Metformin: Does It Induce Ovulation in Women With PCOS?

How does metformin induce ovulation in women with polycystic ovary syndrome?


Insulin-lowering agents and PCOS

Polycystic ovary syndrome (PCOS) is often associated with a degree of insulin resistance. In the most severe cases of PCOS, insulin resistance is one of the classic findings and results in a skin abnormality called acanthosis nigricans (HAIR-AN). A small percentage of PCOS women have measureable insulin resistance and the correction of this metabolic abnormality may improve attempts at ovulation induction or even spontaneous ovulation. One of the most recent developments in the treatment of polycystic ovary syndrome (PCO) is the use of insulin lowering agents to induce ovulation and/or to assist in ovulation induction when used in conjunction with other drugs like clomiphene citrate. The most commonly utilized insulin-lowering agent at present is metformin hydrochloride.

Metformin hydrochloride

Metformin improves insulin sensitivity (increases peripheral glucose uptake and utilization), decreases the production of glucose by the liver, and decreases the absorption of glucose in the gut. Its use is contraindicated in patients with kidney disease or abnormalities, acidosis (disorders resulting in the production of lactic acid like diabetic ketoacidosis), and heart failure.

This drug causes gastrointestinal side effects especially when it is started. These gastrointestinal side effects include: diarrhea, nausea, vomiting and flatulence (gas). These nuisance side effects usually resolve over a few weeks. Metformin is mainly cleared from the body through the kidneys therefore kidney function must be normal. If a radiologic study (CT scan, intravenous pyelogram [IVP], intravenous cholangiogram [gallbladder evaluation] ) was planned which included intravascular injection of iodinated contrast material the drug should be stopped. This avoids potential problems caused by renal dysfunction caused by the iodinated contrast (very rare). If a patient using metformin developed malaise (not feeling good) , myalgias (nonspecific aches and pains in the muscles), respiratory distress (difficulty breathing), significant abdominal pain and distress, or sleepiness, the drug should be stopped. These may be signs of lactic acidosis, which could be life threatening.

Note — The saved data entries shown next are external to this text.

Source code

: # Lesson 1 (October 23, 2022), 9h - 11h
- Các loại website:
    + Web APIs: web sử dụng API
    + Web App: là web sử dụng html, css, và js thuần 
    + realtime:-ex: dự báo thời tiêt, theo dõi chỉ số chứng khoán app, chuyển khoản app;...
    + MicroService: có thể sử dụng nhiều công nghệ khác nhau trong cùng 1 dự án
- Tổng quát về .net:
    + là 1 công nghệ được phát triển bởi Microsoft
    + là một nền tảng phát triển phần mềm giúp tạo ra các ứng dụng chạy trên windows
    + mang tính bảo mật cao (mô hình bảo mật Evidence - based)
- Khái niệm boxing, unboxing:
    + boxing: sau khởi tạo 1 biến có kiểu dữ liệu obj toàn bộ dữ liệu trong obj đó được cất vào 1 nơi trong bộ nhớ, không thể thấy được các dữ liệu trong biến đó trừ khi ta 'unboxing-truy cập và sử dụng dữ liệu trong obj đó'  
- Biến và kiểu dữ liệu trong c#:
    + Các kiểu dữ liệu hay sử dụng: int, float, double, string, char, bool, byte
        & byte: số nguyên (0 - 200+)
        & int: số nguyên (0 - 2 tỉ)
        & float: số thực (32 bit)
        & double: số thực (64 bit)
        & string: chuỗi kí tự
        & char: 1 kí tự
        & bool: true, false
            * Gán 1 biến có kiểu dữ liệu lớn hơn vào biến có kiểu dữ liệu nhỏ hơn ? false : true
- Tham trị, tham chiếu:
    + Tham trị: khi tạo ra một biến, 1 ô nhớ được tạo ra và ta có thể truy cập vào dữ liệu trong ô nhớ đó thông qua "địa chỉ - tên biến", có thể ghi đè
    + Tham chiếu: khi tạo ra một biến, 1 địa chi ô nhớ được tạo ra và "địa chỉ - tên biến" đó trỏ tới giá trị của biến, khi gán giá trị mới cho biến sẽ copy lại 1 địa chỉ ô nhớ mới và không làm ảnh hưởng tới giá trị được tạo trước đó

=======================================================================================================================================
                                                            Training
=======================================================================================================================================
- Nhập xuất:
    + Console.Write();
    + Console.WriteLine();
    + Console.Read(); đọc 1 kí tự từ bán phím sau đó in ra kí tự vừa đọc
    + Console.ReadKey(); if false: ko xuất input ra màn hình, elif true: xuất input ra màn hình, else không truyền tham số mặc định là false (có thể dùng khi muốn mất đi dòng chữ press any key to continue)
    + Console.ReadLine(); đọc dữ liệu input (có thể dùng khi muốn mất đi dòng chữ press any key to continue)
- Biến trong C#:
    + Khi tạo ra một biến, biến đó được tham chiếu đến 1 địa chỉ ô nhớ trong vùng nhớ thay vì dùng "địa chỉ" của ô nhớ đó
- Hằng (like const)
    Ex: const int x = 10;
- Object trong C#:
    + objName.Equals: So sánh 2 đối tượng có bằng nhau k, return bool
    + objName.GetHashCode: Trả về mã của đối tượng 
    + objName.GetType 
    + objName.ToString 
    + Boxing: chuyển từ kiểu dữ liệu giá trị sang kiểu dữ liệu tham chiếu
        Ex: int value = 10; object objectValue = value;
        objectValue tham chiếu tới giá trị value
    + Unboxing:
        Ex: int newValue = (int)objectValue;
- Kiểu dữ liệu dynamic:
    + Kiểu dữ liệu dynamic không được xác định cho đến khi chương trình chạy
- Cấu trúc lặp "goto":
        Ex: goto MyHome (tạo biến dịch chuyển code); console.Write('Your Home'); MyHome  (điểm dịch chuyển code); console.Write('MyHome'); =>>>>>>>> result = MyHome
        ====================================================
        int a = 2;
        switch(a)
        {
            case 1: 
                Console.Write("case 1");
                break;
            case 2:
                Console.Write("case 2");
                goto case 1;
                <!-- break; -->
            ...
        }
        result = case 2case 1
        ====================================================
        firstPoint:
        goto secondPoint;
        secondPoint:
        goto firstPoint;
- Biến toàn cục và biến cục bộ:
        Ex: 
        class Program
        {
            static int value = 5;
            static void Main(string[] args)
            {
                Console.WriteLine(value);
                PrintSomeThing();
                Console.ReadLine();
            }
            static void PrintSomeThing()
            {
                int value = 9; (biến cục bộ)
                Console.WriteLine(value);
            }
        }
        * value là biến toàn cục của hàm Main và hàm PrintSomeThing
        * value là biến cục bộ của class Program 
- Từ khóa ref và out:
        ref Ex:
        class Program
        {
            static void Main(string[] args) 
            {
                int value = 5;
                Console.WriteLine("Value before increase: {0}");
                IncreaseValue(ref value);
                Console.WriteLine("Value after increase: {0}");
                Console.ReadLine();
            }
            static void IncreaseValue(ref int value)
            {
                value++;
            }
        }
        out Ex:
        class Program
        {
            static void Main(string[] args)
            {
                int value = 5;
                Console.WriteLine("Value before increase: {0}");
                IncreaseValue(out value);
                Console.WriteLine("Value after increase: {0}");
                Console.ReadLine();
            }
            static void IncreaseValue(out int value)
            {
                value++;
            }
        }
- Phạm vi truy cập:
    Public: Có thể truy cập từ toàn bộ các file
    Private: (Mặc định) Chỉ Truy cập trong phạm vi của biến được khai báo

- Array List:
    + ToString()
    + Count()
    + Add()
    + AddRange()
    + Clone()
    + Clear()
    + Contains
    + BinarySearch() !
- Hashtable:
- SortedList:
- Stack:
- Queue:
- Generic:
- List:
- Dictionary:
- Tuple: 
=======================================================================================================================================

Type I or insulin-dependent diabetics do not use this type of medication. Type II or non-insulin dependent diabetics are often prescribed this medication to help control blood sugars. A small percentage of young PCOS women have actually been diagnosed as Type II diabetics.

Long term effects and potential effects on the developing child are not fully defined but preliminary evidence suggests it is safe to use until a pregnancy is achieved.


Recent small studies document over 80% of obese PCOS women treated with metformin either ovulated spontaneously or in response to clomiphene citrate compared to only 12% treated with placebo or placebo plus clomiphene. Further studies will help define the patients for whom metformin is most appropriate.


Your reproductive endocrinologist can evaluate your case and determine if a trial of metformin may be indicated. The duration of therapy will be determined by your responsiveness and other factors particular to your case. Many doctors document insulin resistance prior to initiating these medications.